◆ **What to produce**: A complete answer includes every line below with the word "dependencies".

◆ **Material supplied**:

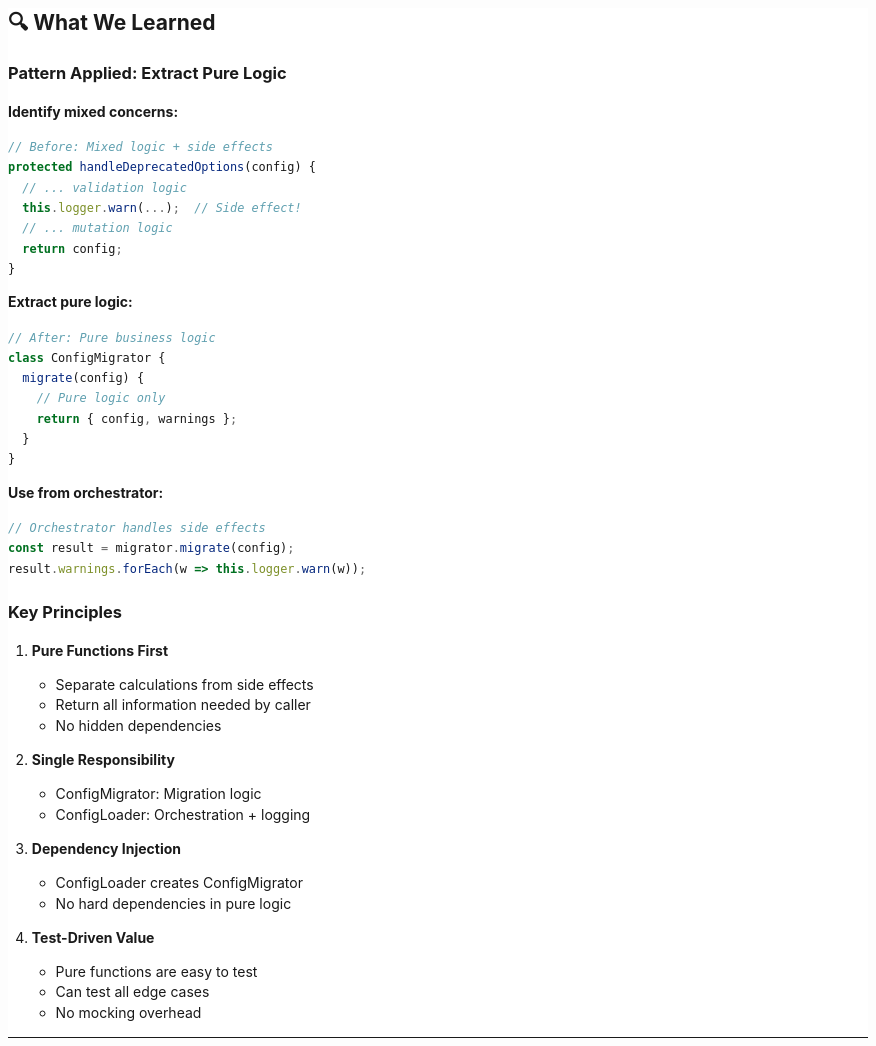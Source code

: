 
## 🔍 What We Learned

### Pattern Applied: **Extract Pure Logic**

**Identify mixed concerns:**
```typescript
// Before: Mixed logic + side effects
protected handleDeprecatedOptions(config) {
  // ... validation logic
  this.logger.warn(...);  // Side effect!
  // ... mutation logic
  return config;
}
```

**Extract pure logic:**
```typescript
// After: Pure business logic
class ConfigMigrator {
  migrate(config) {
    // Pure logic only
    return { config, warnings };
  }
}
```

**Use from orchestrator:**
```typescript
// Orchestrator handles side effects
const result = migrator.migrate(config);
result.warnings.forEach(w => this.logger.warn(w));
```

### Key Principles

1. **Pure Functions First**
   - Separate calculations from side effects
   - Return all information needed by caller
   - No hidden dependencies

2. **Single Responsibility**
   - ConfigMigrator: Migration logic
   - ConfigLoader: Orchestration + logging

3. **Dependency Injection**
   - ConfigLoader creates ConfigMigrator
   - No hard dependencies in pure logic

4. **Test-Driven Value**
   - Pure functions are easy to test
   - Can test all edge cases
   - No mocking overhead

---
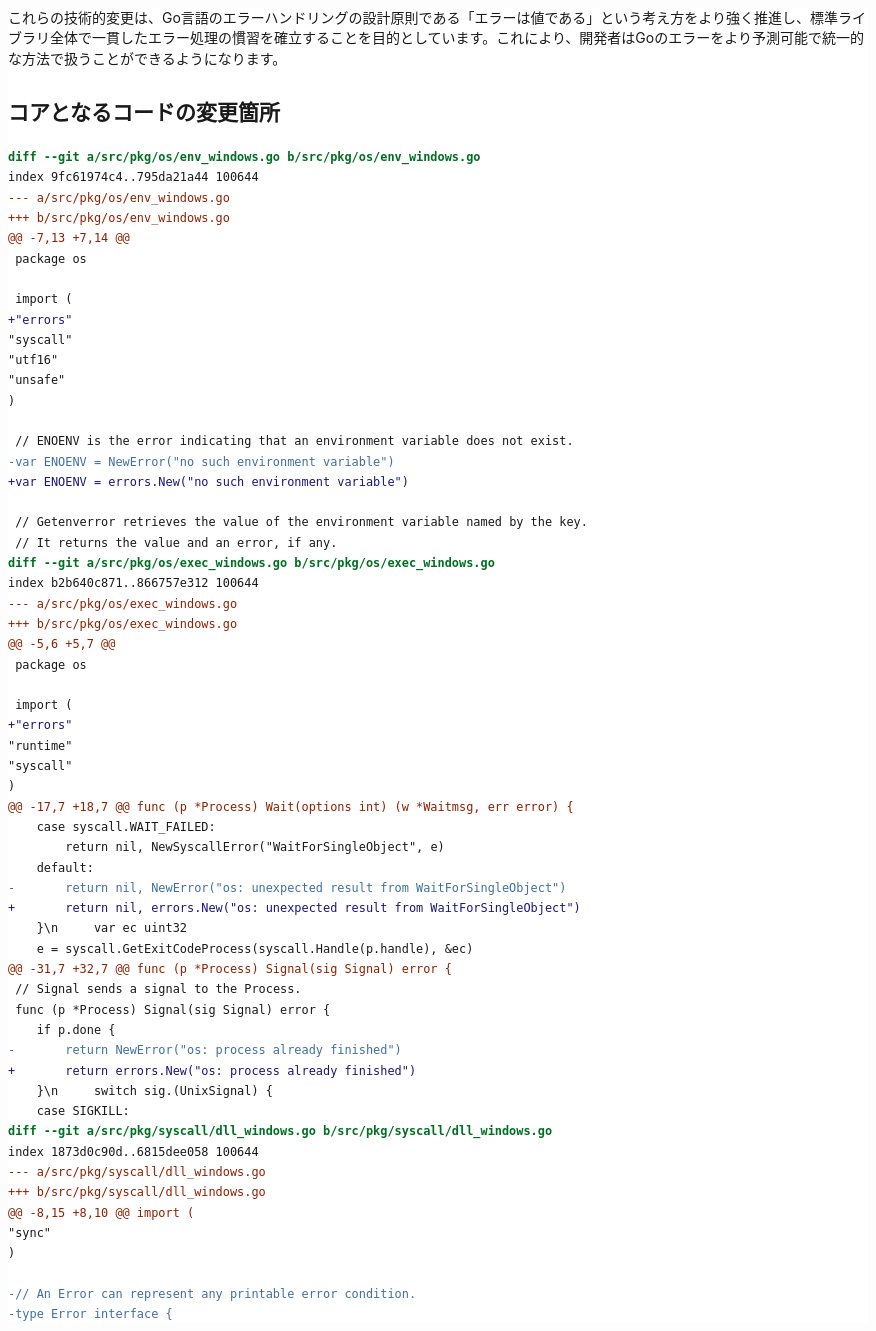 これらの技術的変更は、Go言語のエラーハンドリングの設計原則である「エラーは値である」という考え方をより強く推進し、標準ライブラリ全体で一貫したエラー処理の慣習を確立することを目的としています。これにより、開発者はGoのエラーをより予測可能で統一的な方法で扱うことができるようになります。

## コアとなるコードの変更箇所

```diff
diff --git a/src/pkg/os/env_windows.go b/src/pkg/os/env_windows.go
index 9fc61974c4..795da21a44 100644
--- a/src/pkg/os/env_windows.go
+++ b/src/pkg/os/env_windows.go
@@ -7,13 +7,14 @@
 package os
 
 import (
+"errors"
"syscall"
"utf16"
"unsafe"
)
 
 // ENOENV is the error indicating that an environment variable does not exist.
-var ENOENV = NewError("no such environment variable")
+var ENOENV = errors.New("no such environment variable")
 
 // Getenverror retrieves the value of the environment variable named by the key.
 // It returns the value and an error, if any.
diff --git a/src/pkg/os/exec_windows.go b/src/pkg/os/exec_windows.go
index b2b640c871..866757e312 100644
--- a/src/pkg/os/exec_windows.go
+++ b/src/pkg/os/exec_windows.go
@@ -5,6 +5,7 @@
 package os
 
 import (
+"errors"
"runtime"
"syscall"
)
@@ -17,7 +18,7 @@ func (p *Process) Wait(options int) (w *Waitmsg, err error) {
 	case syscall.WAIT_FAILED:
 		return nil, NewSyscallError("WaitForSingleObject", e)
 	default:
-		return nil, NewError("os: unexpected result from WaitForSingleObject")
+		return nil, errors.New("os: unexpected result from WaitForSingleObject")
 	}\n 	var ec uint32
 	e = syscall.GetExitCodeProcess(syscall.Handle(p.handle), &ec)
@@ -31,7 +32,7 @@ func (p *Process) Signal(sig Signal) error {
 // Signal sends a signal to the Process.
 func (p *Process) Signal(sig Signal) error {
 	if p.done {
-		return NewError("os: process already finished")
+		return errors.New("os: process already finished")
 	}\n 	switch sig.(UnixSignal) {
 	case SIGKILL:
diff --git a/src/pkg/syscall/dll_windows.go b/src/pkg/syscall/dll_windows.go
index 1873d0c90d..6815dee058 100644
--- a/src/pkg/syscall/dll_windows.go
+++ b/src/pkg/syscall/dll_windows.go
@@ -8,15 +8,10 @@ import (
"sync"
)
 
-// An Error can represent any printable error condition.
-type Error interface {
```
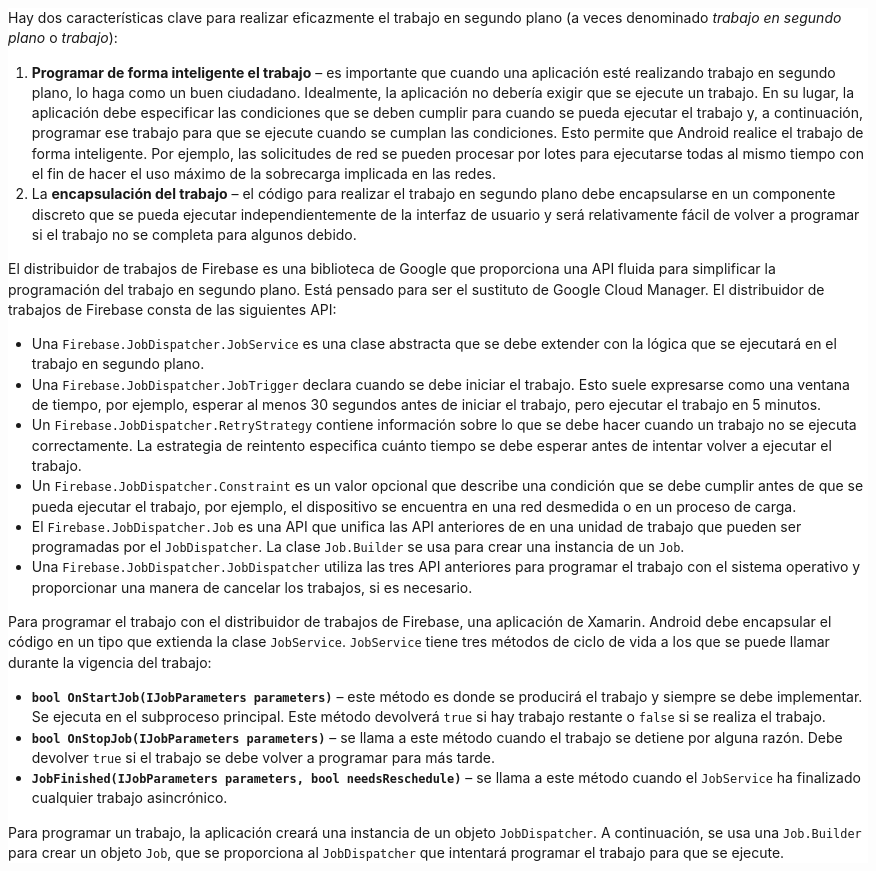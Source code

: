 Hay dos características clave para realizar eficazmente el trabajo en segundo plano (a veces denominado _trabajo en segundo plano_ o _trabajo_):

1. **Programar de forma inteligente el trabajo** &ndash; es importante que cuando una aplicación esté realizando trabajo en segundo plano, lo haga como un buen ciudadano. Idealmente, la aplicación no debería exigir que se ejecute un trabajo. En su lugar, la aplicación debe especificar las condiciones que se deben cumplir para cuando se pueda ejecutar el trabajo y, a continuación, programar ese trabajo para que se ejecute cuando se cumplan las condiciones. Esto permite que Android realice el trabajo de forma inteligente. Por ejemplo, las solicitudes de red se pueden procesar por lotes para ejecutarse todas al mismo tiempo con el fin de hacer el uso máximo de la sobrecarga implicada en las redes.
2. La **encapsulación del trabajo** &ndash; el código para realizar el trabajo en segundo plano debe encapsularse en un componente discreto que se pueda ejecutar independientemente de la interfaz de usuario y será relativamente fácil de volver a programar si el trabajo no se completa para algunos debido.

El distribuidor de trabajos de Firebase es una biblioteca de Google que proporciona una API fluida para simplificar la programación del trabajo en segundo plano. Está pensado para ser el sustituto de Google Cloud Manager. El distribuidor de trabajos de Firebase consta de las siguientes API:

- Una `Firebase.JobDispatcher.JobService` es una clase abstracta que se debe extender con la lógica que se ejecutará en el trabajo en segundo plano.
- Una `Firebase.JobDispatcher.JobTrigger` declara cuando se debe iniciar el trabajo. Esto suele expresarse como una ventana de tiempo, por ejemplo, esperar al menos 30 segundos antes de iniciar el trabajo, pero ejecutar el trabajo en 5 minutos.
- Un `Firebase.JobDispatcher.RetryStrategy` contiene información sobre lo que se debe hacer cuando un trabajo no se ejecuta correctamente. La estrategia de reintento especifica cuánto tiempo se debe esperar antes de intentar volver a ejecutar el trabajo. 
- Un `Firebase.JobDispatcher.Constraint` es un valor opcional que describe una condición que se debe cumplir antes de que se pueda ejecutar el trabajo, por ejemplo, el dispositivo se encuentra en una red desmedida o en un proceso de carga.
- El `Firebase.JobDispatcher.Job` es una API que unifica las API anteriores de en una unidad de trabajo que pueden ser programadas por el `JobDispatcher`. La clase `Job.Builder` se usa para crear una instancia de un `Job`.
- Una `Firebase.JobDispatcher.JobDispatcher` utiliza las tres API anteriores para programar el trabajo con el sistema operativo y proporcionar una manera de cancelar los trabajos, si es necesario.

Para programar el trabajo con el distribuidor de trabajos de Firebase, una aplicación de Xamarin. Android debe encapsular el código en un tipo que extienda la clase `JobService`. `JobService` tiene tres métodos de ciclo de vida a los que se puede llamar durante la vigencia del trabajo:

- **`bool OnStartJob(IJobParameters parameters)`** &ndash; este método es donde se producirá el trabajo y siempre se debe implementar. Se ejecuta en el subproceso principal. Este método devolverá `true` si hay trabajo restante o `false` si se realiza el trabajo. 
- **`bool OnStopJob(IJobParameters parameters)`** &ndash; se llama a este método cuando el trabajo se detiene por alguna razón. Debe devolver `true` si el trabajo se debe volver a programar para más tarde.
- **`JobFinished(IJobParameters parameters, bool needsReschedule)`** &ndash; se llama a este método cuando el `JobService` ha finalizado cualquier trabajo asincrónico. 

Para programar un trabajo, la aplicación creará una instancia de un objeto `JobDispatcher`. A continuación, se usa una `Job.Builder` para crear un objeto `Job`, que se proporciona al `JobDispatcher` que intentará programar el trabajo para que se ejecute.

◆ **Written solution**:
   - No hidden dependencies
   - No hard dependencies in pure logic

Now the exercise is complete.